Bereits 2016 war ein Rechtsgutachten der Heinrich-Böll-Stiftung Kambodscha zu dem Ergebnis gekommen, dass der Tatbestand der Zwangsschwangerschaft ein Verbrechen gegen die Menschlichkeit darstellt. Bis dahin war dieses Thema nicht aufgegriffen worden, sondern wurde allenfalls unter Zwangsheirat subsummiert. Nun erwähnte das Gericht in seiner Begründung ausdrücklich, dass der Versuch der Roten Khmer, die Bevölkerungszahlen durch Zwangsheirat und Zwangsschwangerschaft (verbunden mit Vergewaltigung) massiv zu erhöhen, ein Verbrechen gegen die Menschlichkeit darstellt. Noch 2016 hatte das Gericht die Aufnahme dieses Straftatbestands abgelehnt. Dies bedeutet nun, dass erstmals dem besonderen Leiden jener Frauen Rechnung getragen wird, die damals unfreiwillig Kinder kriegen mussten und die zum Teil bis heute traumatisiert sind.

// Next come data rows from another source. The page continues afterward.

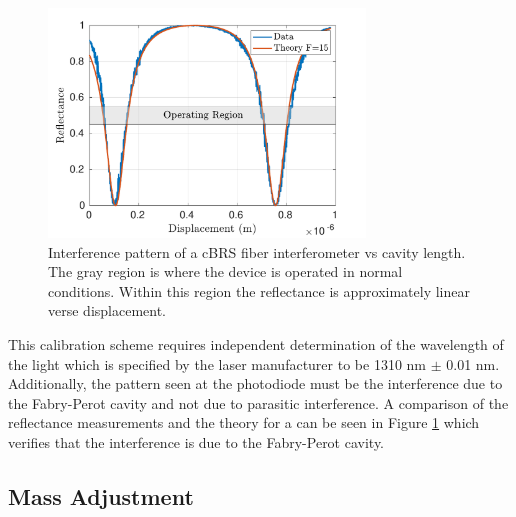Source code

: \documentclass [12pt, proquest]{uwthesis}[2019]
\begin{document}
\begin{figure}[!h]
\begin{center}
 \includegraphics[width=0.75\textwidth]{cBRS_Fringes.pdf}
\caption[Interference pattern of a cBRS fiber interferometer vs cavity length]{Interference pattern of a cBRS fiber interferometer vs cavity length. The gray region is where the device is operated in normal conditions. Within this region the reflectance is approximately linear verse displacement.}
\label{cBRS_fringes}
\end{center}
\end{figure}

This calibration scheme requires independent determination of the wavelength of the light which is specified by the laser manufacturer to be 1310 nm $\pm$ 0.01 nm. Additionally, the pattern seen at the photodiode must be the interference due to the Fabry-Perot cavity and not due to parasitic interference. A comparison of the reflectance measurements and the theory for a can be seen in Figure \ref{cBRS_fringes} which verifies that the interference is due to the Fabry-Perot cavity.


\subsection{Mass Adjustment}
\end{document}
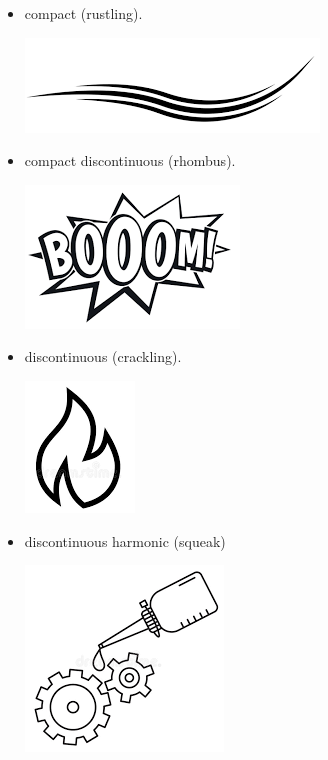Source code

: \begin{itemize}
\begin{itemize}
\begin{itemize}
\begin{center}
      \end{center}
    \item compact (rustling).
      \begin{center}
      \includegraphics[scale=0.1]{../img/fruscio.png}
      \end{center}
    \item compact discontinuous (rhombus).
      \begin{center}
      \includegraphics[scale=0.2]{../img/rombo.png}
      \end{center}
    \item discontinuous (crackling).
      \begin{center}
      \includegraphics[scale=0.22]{../img/crepitio.png}
      \end{center}
    \item discontinuous harmonic (squeak)
      \begin{center}
      \includegraphics[scale=0.22]{../img/cigolio.png}
      \end{center}

\end{itemize}
\end{itemize}
\end{itemize}
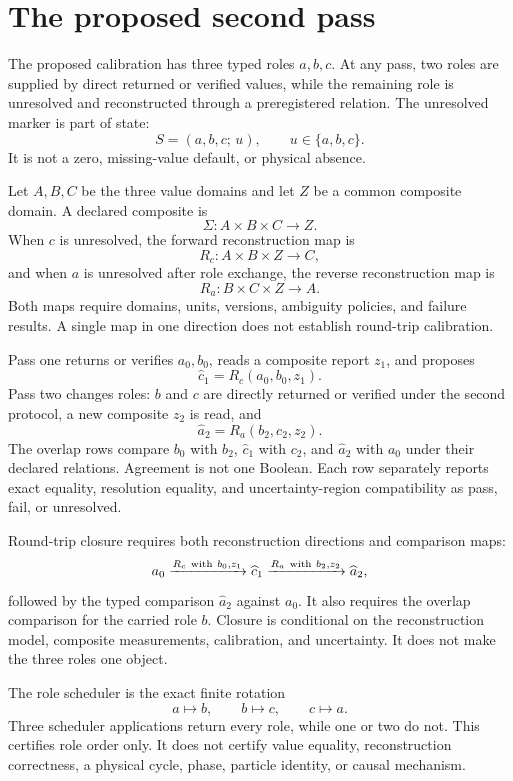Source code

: \section{The proposed second pass}

The proposed calibration has three typed roles \(a,b,c\).  At any pass, two roles are supplied by direct returned or
verified values, while the remaining role is unresolved and reconstructed through a preregistered relation.  The
unresolved marker is part of state:
\[
                         S=(a,b,c;\,u),\qquad u\in\{a,b,c\}.
\]
It is not a zero, missing-value default, or physical absence.

Let \(A,B,C\) be the three value domains and let \(Z\) be a common composite domain.  A declared composite is
\[
                         \Sigma:A\times B\times C\to Z.
\]
When \(c\) is unresolved, the forward reconstruction map is
\[
                         R_c:A\times B\times Z\to C,
\]
and when \(a\) is unresolved after role exchange, the reverse reconstruction map is
\[
                         R_a:B\times C\times Z\to A.
\]
Both maps require domains, units, versions, ambiguity policies, and failure results.  A single map in one direction
does not establish round-trip calibration.

Pass one returns or verifies \(a_0,b_0\), reads a composite report \(z_1\), and proposes
\[
                         \widehat c_1=R_c(a_0,b_0,z_1).
\]
Pass two changes roles: \(b\) and \(c\) are directly returned or verified under the second protocol, a new composite
\(z_2\) is read, and
\[
                         \widehat a_2=R_a(b_2,c_2,z_2).
\]
The overlap rows compare \(b_0\) with \(b_2\), \(\widehat c_1\) with \(c_2\), and \(\widehat a_2\) with \(a_0\) under
their declared relations.  Agreement is not one Boolean.  Each row separately reports exact equality, resolution
equality, and uncertainty-region compatibility as pass, fail, or unresolved.

Round-trip closure requires both reconstruction directions and comparison maps:
\[
                         a_0\xrightarrow{R_c\ {\rm with}\ b_0,z_1}\widehat c_1
\xrightarrow{R_a\ {\rm with}\ b_2,z_2}\widehat a_2,
\]
followed by the typed comparison \(\widehat a_2\) against \(a_0\).  It also requires the overlap comparison for the
carried role \(b\).  Closure is conditional on the reconstruction model, composite measurements, calibration, and
uncertainty.  It does not make the three roles one object.

The role scheduler is the exact finite rotation
\[
                         a\mapsto b,\qquad b\mapsto c,\qquad c\mapsto a.
\]
Three scheduler applications return every role, while one or two do not.  This certifies role order only.  It does
not certify value equality, reconstruction correctness, a physical cycle, phase, particle identity, or causal
mechanism.

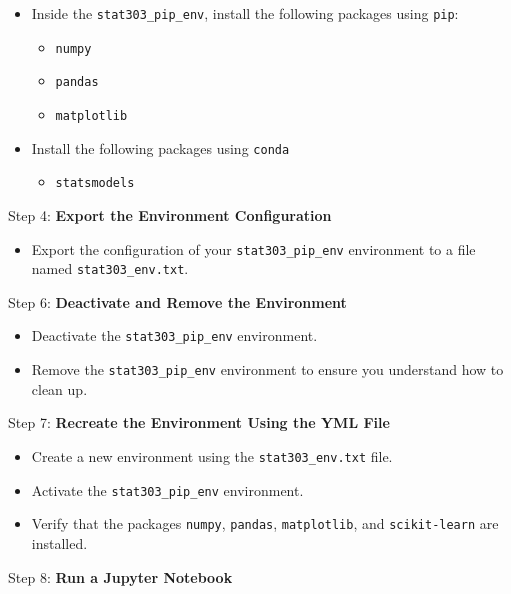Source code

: \documentclass[
  letterpaper,
  DIV=11,
  numbers=noendperiod]{scrreprt}
\providecommand{\tightlist}{%
  \setlength{\itemsep}{0pt}\setlength{\parskip}{0pt}}\usepackage{longtable,booktabs,array}
\begin{document}
\begin{itemize}
\tightlist
\item
  Inside the \texttt{stat303\_pip\_env}, install the following packages
  using \texttt{pip}:

  \begin{itemize}
  \tightlist
  \item
    \texttt{numpy}
  \item
    \texttt{pandas}
  \item
    \texttt{matplotlib}
  \end{itemize}
\item
  Install the following packages using \texttt{conda}

  \begin{itemize}
  \tightlist
  \item
    \texttt{statsmodels}
  \end{itemize}
\end{itemize}

Step 4: \textbf{Export the Environment Configuration}

\begin{itemize}
\tightlist
\item
  Export the configuration of your \texttt{stat303\_pip\_env}
  environment to a file named \texttt{stat303\_env.txt}.
\end{itemize}

Step 6: \textbf{Deactivate and Remove the Environment}

\begin{itemize}
\tightlist
\item
  Deactivate the \texttt{stat303\_pip\_env} environment.
\item
  Remove the \texttt{stat303\_pip\_env} environment to ensure you
  understand how to clean up.
\end{itemize}

Step 7: \textbf{Recreate the Environment Using the YML File}

\begin{itemize}
\tightlist
\item
  Create a new environment using the \texttt{stat303\_env.txt} file.
\item
  Activate the \texttt{stat303\_pip\_env} environment.
\item
  Verify that the packages \texttt{numpy}, \texttt{pandas},
  \texttt{matplotlib}, and \texttt{scikit-learn} are installed.
\end{itemize}

Step 8: \textbf{Run a Jupyter Notebook}
\end{document}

Die Heinrich-Böll-Stiftung Kambodscha engagiert sich seit 2014 kontinuierlich im Bereich der Vergangenheitsaufarbeitung durch Dokumentationen, Konferenzen, Jugendbildung und Research. Ein Buchprojekt gemeinsam mit dem Cambodian Human Rights Action Committee gab Opfern die Möglichkeit, ihre Lebensgeschichte zu erzählen. Dieses Oral History Projekt wurde inzwischen vom Tribunal in die Liste der kollektiven Reparationsmaßnahmen mit aufgenommen. In weiteren Projekten wurden zusammen mit Partnerorganisationen Praktiken der Zwangsheirat sowie das Leiden von LGBTI Menschen thematisiert und dokumentiert.  

Bei aller berechtigten Kritik am Rote Khmer Tribunal mit seinen langen Verfahren, hohen Kosten, den Vorwürfen von Korruption und der politischen Einflussnahme zeigt das heutige Urteil dennoch, wie wichtig die juristische Aufarbeitung für die Dokumentation historischer Wahrheit ist. Für die Opfer des Regimes bedeutet diese Urteil die Anerkennung ihrer Leiden und ist somit ein wichtiger Beitrag zur Aufarbeitung ihrer persönlichen Geschichte. Gerade weil es bisher nur drei Urteile gegen hochrangigen Rote Khmer gab, darf die juristische Aufarbeitung nicht enden. Da die kambodschanische Regierung die Arbeit des Tribunals einstellen will, ist nun politischer Druck der Gebergemeinschaft (u.a. Deutschlands) nötig, damit weitere Anklagen vorgebracht werden können.

Die Heinrich-Böll-Stiftung Kambodscha wird weiterhin vor dem Hintergrund der deutschen Geschichte im Bereich Vergangenheitsaufarbeitung aktiv bleiben und gemeinsam mit kambodschanischen Partnerorganisationen die Arbeit des Tribunals kritisch begleiten.